Putin wird bekämpft, weil er diese Strategie durchschaut und ihr entgegentritt. Vor einigen Monaten sprach er von Versuchen, „das unipolare, unifizierte Modell der Welt zu begründen, Institutionen des internationalen Rechts und nationaler Souveränität zu relativieren und aufzuheben“.

In einer unipolaren, einheitlichen Welt sei kein Platz für souveräne Staaten, sie brauche nur Vasallen. Sie würde „das Aufgeben der eigenen Identität und der von Gott geschaffenen Vielfältigkeit bedeuten“. Putin ist wohl der letzte europäische Politiker von Rang, der sich explizit um die metaphysische Rückbindung des Politischen bemüht. Dazu gehört ebenso, daß er öffentlich die Ehe zwischen Mann und Frau über eine gleichgeschlechtliche Partnerschaft stellt.

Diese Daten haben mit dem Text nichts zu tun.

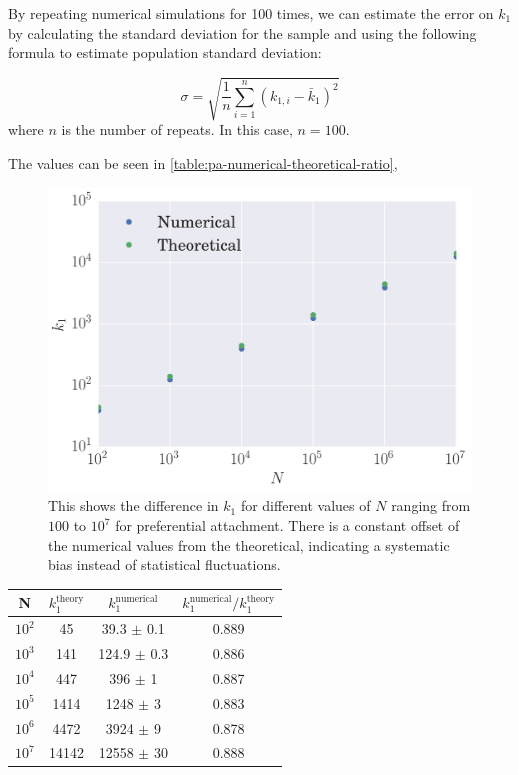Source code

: By repeating numerical simulations for 100 times, we can estimate the error on $k_1$ by calculating the standard deviation for the sample and using the following formula to estimate population standard deviation:

\begin{equation}
	\sigma = \sqrt{\frac{1}{n} \sum_{i=1}^n (k_{1, i} - \bar{k}_1)^2}
	\label{eq:population-std}
\end{equation}
where $n$ is the number of repeats. In this case, $n = 100$. 

The values can be seen in \autoref{table:pa-numerical-theoretical-ratio}, 


\begin{figure}
    \centering
    \includegraphics[height=0.5\linewidth]{img/pa-numerical-theoretical-k1}
    \caption{This shows the difference in $k_1$ for different values of $N$ ranging from $100$ to $10^7$ for preferential attachment. There is a constant offset of the numerical values from the theoretical, indicating a systematic bias instead of statistical fluctuations. }
    \label{fig:pa-numerical-theoretical-k1}
\end{figure}

\begin{center}
\begin{tabular}{ ||c | c | c | c ||}
\hline
N & $k_1^{\text{theory}}$ & $k_1^{\text{numerical}}$ & $k_1^{\text{numerical}} / k_1^{\text{theory}} $\\ 
\hline
$10^2$ & 45    & 39.3  $\pm$ 0.1 & 0.889 \\  
$10^3$ & 141   & 124.9 $\pm$ 0.3 & 0.886 \\
$10^4$ & 447   & 396   $\pm$  1  & 0.887 \\
$10^5$ & 1414  & 1248  $\pm$  3  & 0.883 \\
$10^6$ & 4472  & 3924  $\pm$  9  & 0.878 \\
$10^7$ & 14142 & 12558 $\pm$ 30  & 0.888 \\  
\hline
\end{tabular}
\label{table:pa-numerical-theoretical-ratio}
\end{center}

Deutsche Politiker von Joachim Gauck bis zum Grünen Cem Özdemir sind fest in die trans-atlantischen Netzwerke eingebunden. Aus ihrer Sicht ist es nicht nachvollziehbar, daß Putin zuweilen über den Westen als einen erloschenen Stern redet, dessen Licht zwar noch durchs All strahlt, doch ohne zu wärmen. Der Frage aber, ob es tatsächlich im deutschen und europäischen Interesse liegt, die Beziehungen zum eurasischen Anrainer vorsätzlich zu verderben, werden sie nicht dauerhaft ausweichen können.